The Belle Haven peninsula, in Greenwich, Connecticut, is home to one of the first and most spectacular residence parks in the country. Its development occurred rapidly, and between 1884 and 1894 Belle Haven Park was transformed from scenic pastureland set above the glistening ribbon of Long Island Sound into a bastion of Victorian luxury. Successful American magazine described the Belle Haven of 1902 as “a nonpareil spot, surpassing in beauty, while equaling in elegance, the pet of the fashionable world, Newport, and outshining Tuxedo in brilliance and gaiety.” The New York Times, meanwhile, called it “the flower garden of Greenwich, and, indeed, of the whole Connecticut shore.”
Victorian Summer: The Historic Houses of Belle Haven Park, Greenwich, Connecticut focuses on that great flowering of Belle Haven, from 1884 to 1929. The 45-year span began with Robert Law Olmsted’s storied firm laying out Belle Haven’s graceful, lamp-lit streets, and continued with the Gilded Age’s most renowned architects designing masterpieces, in styles ranging from the whimsical Queen Anne to the ponderous Richardsonian Romanesque, for the illustrious movers and shakers of the day – men who raised up the Manhattan skyline, co-founded U.S. Steel, formed Nabisco, ran Standard Oil’s domestic business, and mined gold, silver, and iron ore to supply an exploding railroad industry.

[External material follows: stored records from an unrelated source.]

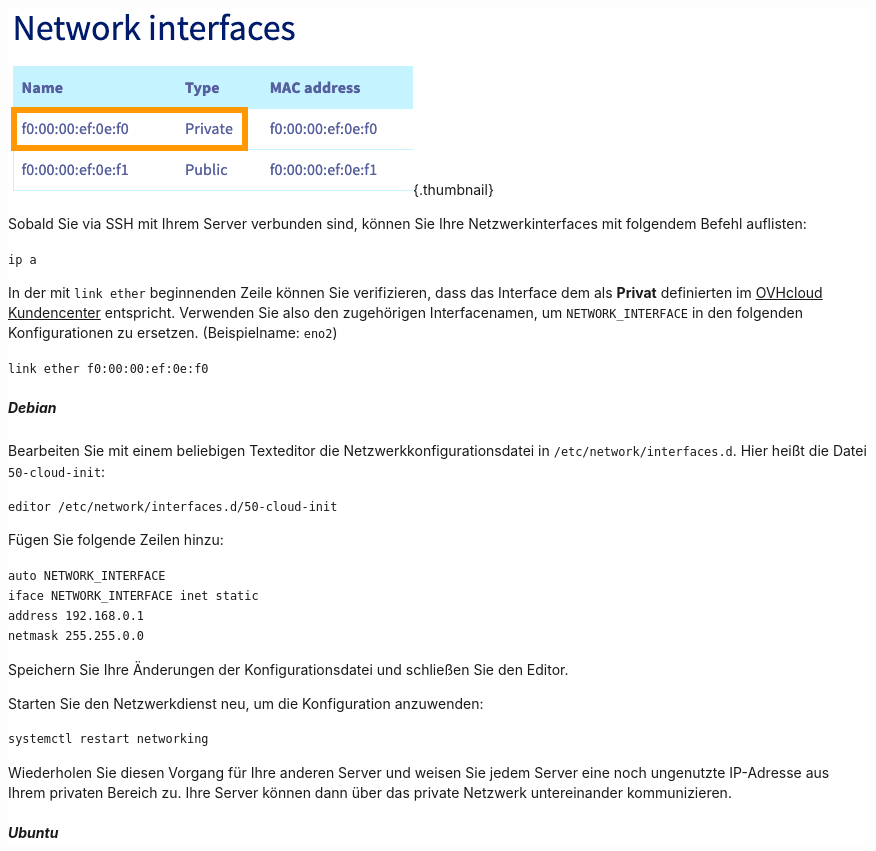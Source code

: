 ![vRack Interface](images/private_interface.png){.thumbnail}

Sobald Sie via SSH mit Ihrem Server verbunden sind, können Sie Ihre Netzwerkinterfaces mit folgendem Befehl auflisten:

```bash
ip a
```

In der mit ```link ether``` beginnenden Zeile können Sie verifizieren, dass das Interface dem als **Privat** definierten im [OVHcloud Kundencenter](https://www.ovh.com/auth/?action=gotomanager&from=https://www.ovh.de/&ovhSubsidiary=de) entspricht. Verwenden Sie also den zugehörigen Interfacenamen, um `NETWORK_INTERFACE` in den folgenden Konfigurationen zu ersetzen. (Beispielname: `eno2`)

```console
link ether f0:00:00:ef:0e:f0
```

##### **Debian**

Bearbeiten Sie mit einem beliebigen Texteditor die Netzwerkkonfigurationsdatei in `/etc/network/interfaces.d`. Hier heißt die Datei `50-cloud-init`:

```bash
editor /etc/network/interfaces.d/50-cloud-init
```

Fügen Sie folgende Zeilen hinzu:

```console
auto NETWORK_INTERFACE
iface NETWORK_INTERFACE inet static
address 192.168.0.1
netmask 255.255.0.0
```

Speichern Sie Ihre Änderungen der Konfigurationsdatei und schließen Sie den Editor.

Starten Sie den Netzwerkdienst neu, um die Konfiguration anzuwenden:

```bash
systemctl restart networking
```

Wiederholen Sie diesen Vorgang für Ihre anderen Server und weisen Sie jedem Server eine noch ungenutzte IP-Adresse aus Ihrem privaten Bereich zu. Ihre Server können dann über das private Netzwerk untereinander kommunizieren.

##### **Ubuntu**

Victorian Summer features estate biographies – each telling the story of a house, an architect, and a predominant owner. Some of these houses are sadly gone or unrecognizably changed—though preserved here in photographs—but many shine on as brightly as ever. Together the biographies weave a portrait of the Gilded Age and its aftermath, with an emphasis on the architecture, but touching on such events as the Civil War, the industrial boom, and the sinking of the Titanic.